Laparoscopic Assisted Ileocolic Resection or Right Hemicolectomy


The first (10–12 mm) trocar is placed in the supraumbilical region at the incision line planned for the removal of the specimen. In some cases where infraumblical extraction is possible (depending on the pathology and the patient's body), this area can be used. Screwed trocars can sometimes be helpful in obese patients with a thick abdominal wall.

The 0 degree laparoscope of this trocar is entered.

Two 10–12 mm trocars are placed lateral to the rectus muscle in the left upper and lower left quadrants.

Additional trocars may be needed for retractors. These are usually placed in the right upper or lower right quadrants (again lateral to the rectus muscle). Sometimes a third additional trocar can be placed too high in the left upper quadrant.

The patient is given a vertical Trendelenburg position with the left edge of the table down.

It is located at the base of the terminal ileum and cecum. Concept of cecum with endoscopic Babcock type clamp.

It is cut along the white line of Toldt with ultrasonic scissors or electrocautery scissors and the right column is mobilized up to the liver level.

In cases where further medial dissection is required to expose the ureter, Gerota fascia and duodenum, the right column should be manipulated by grasping it constantly.

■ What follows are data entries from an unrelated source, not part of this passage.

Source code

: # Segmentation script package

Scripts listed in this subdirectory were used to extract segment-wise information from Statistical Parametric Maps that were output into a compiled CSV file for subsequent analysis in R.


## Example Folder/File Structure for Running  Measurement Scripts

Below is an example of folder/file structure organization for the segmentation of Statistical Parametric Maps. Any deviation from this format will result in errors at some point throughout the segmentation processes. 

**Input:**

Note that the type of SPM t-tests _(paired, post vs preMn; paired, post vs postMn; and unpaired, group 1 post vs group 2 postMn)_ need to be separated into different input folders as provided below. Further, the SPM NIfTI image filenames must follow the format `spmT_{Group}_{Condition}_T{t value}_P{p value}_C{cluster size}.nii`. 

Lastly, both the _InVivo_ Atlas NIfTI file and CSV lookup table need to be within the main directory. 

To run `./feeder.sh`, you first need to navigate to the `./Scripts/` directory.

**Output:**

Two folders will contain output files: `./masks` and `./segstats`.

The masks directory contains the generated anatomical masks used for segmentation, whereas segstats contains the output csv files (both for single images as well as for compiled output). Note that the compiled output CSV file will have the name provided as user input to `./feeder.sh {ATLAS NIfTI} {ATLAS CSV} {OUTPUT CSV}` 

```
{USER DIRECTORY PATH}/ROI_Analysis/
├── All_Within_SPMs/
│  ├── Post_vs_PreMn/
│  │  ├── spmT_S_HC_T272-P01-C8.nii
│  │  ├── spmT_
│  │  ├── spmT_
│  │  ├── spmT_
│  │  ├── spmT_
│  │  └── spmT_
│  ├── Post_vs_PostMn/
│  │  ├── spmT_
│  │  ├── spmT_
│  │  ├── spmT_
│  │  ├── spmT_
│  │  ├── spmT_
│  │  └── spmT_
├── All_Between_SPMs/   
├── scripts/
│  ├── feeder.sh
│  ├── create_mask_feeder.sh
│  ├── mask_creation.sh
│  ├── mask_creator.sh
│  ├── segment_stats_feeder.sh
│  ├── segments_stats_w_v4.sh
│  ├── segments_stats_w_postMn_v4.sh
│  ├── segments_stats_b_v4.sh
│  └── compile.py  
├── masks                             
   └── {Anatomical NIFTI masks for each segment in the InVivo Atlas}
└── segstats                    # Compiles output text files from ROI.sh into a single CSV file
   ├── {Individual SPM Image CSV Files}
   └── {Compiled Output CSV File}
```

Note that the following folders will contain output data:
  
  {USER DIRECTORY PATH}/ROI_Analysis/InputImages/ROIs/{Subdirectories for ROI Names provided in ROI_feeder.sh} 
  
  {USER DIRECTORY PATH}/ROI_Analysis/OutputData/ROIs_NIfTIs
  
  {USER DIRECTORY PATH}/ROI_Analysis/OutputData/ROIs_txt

The hepatic flexure is grasped and the hepaticcocholic ligament is separated with ultrasonic or electrocautery scissors. Since bleeding may occur during the use of electrocautery scissors, ligaclips or endoclips should be ready.

Finally, grasping the transverse column, from the distal of the omentum majus gastroepiploic vessels, a. colica media level. Using ultrasonic scissors for this dissection is better than other methods.

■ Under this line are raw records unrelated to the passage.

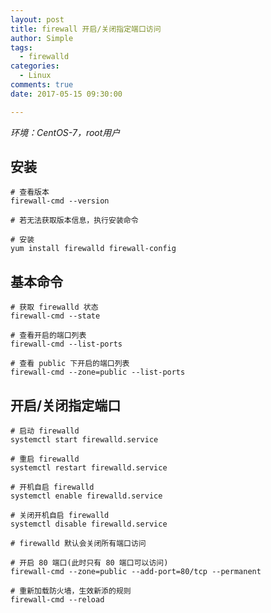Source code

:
 ```yaml
---
layout: post
title: firewall 开启/关闭指定端口访问
author: Simple
tags:
  - firewalld
categories:
  - Linux
comments: true
date: 2017-05-15 09:30:00

---
```


*环境：CentOS-7，root用户*

## 安装

```shell
# 查看版本
firewall-cmd --version

# 若无法获取版本信息，执行安装命令

# 安装
yum install firewalld firewall-config
```

## 基本命令

```shell
# 获取 firewalld 状态
firewall-cmd --state

# 查看开启的端口列表
firewall-cmd --list-ports

# 查看 public 下开启的端口列表
firewall-cmd --zone=public --list-ports
```

<!-- more -->

## 开启/关闭指定端口

```shell
# 启动 firewalld
systemctl start firewalld.service

# 重启 firewalld
systemctl restart firewalld.service

# 开机自启 firewalld
systemctl enable firewalld.service

# 关闭开机自启 firewalld
systemctl disable firewalld.service

# firewalld 默认会关闭所有端口访问

# 开启 80 端口(此时只有 80 端口可以访问)
firewall-cmd --zone=public --add-port=80/tcp --permanent

# 重新加载防火墙，生效新添的规则
firewall-cmd --reload
```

As described above, when the right colon is fully mobilized, the cecum is grasped with the endoscopic Babcock clamp, which is passed through the selected area of ​​the playpiece to be removed. If necessary, the laparoscope is placed in one of the other trocar locations. It is necessary to return the small intestine in those with Crohn's disease. This maneuver is performed with the "hand-over-hand" technique using two Babcock clamps under direct vision.

Usually, a 2-5 cm vertical incision is made in the supraumblical region where the first trocar is placed.

A facial incision is made through the insulated sheath of the forceps (attached to the cecum). The collapse of the pneumoperitoneum is achieved.

The cecum is drawn through the midline incision and the terminal ileum, cecum, ascending and proximal transverse are removed over the remaining abdominal wall. Vascular ligation, bowel division, anastomosis, and closure of the mesenteric defect are performed as during laparotomy. Typically a stapled functional end-to-end anastomosis is performed. The mesenteric defect is closed as usual. Once the anastomosis is complete, the abdominal cavity is returned, with great care being taken not to damage the intestines or tear the mesentery during this manipulation. The incision is closed using intermittent absorbable sutures.

The pneumoperitoneum is reconstructed from one of the other trocar areas and the laparoscope is inserted.

Intestines, anastomosis and abdomen are checked; Irrigation should be done and make sure of hemostasis. Trocar places are covered as usual.